Task to carry out
Extract, verbatim, all lines starting at the one containing "- Two-Track Strategy" and ending with the final line of the listing, and no others.

Material to process
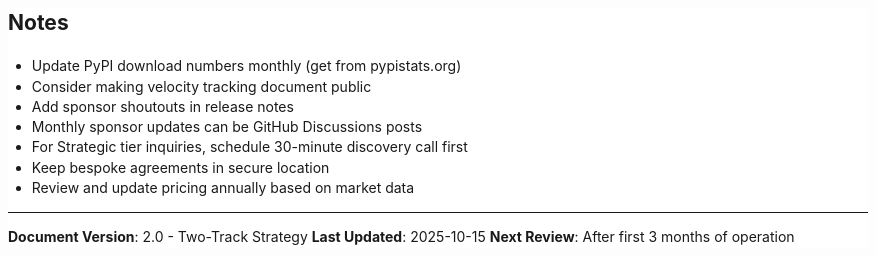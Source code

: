 ## Notes

- Update PyPI download numbers monthly (get from pypistats.org)
- Consider making velocity tracking document public
- Add sponsor shoutouts in release notes
- Monthly sponsor updates can be GitHub Discussions posts
- For Strategic tier inquiries, schedule 30-minute discovery call first
- Keep bespoke agreements in secure location
- Review and update pricing annually based on market data

---

**Document Version**: 2.0 - Two-Track Strategy
**Last Updated**: 2025-10-15
**Next Review**: After first 3 months of operation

Reply
**Document Version**: 2.0 - Two-Track Strategy
**Last Updated**: 2025-10-15
**Next Review**: After first 3 months of operation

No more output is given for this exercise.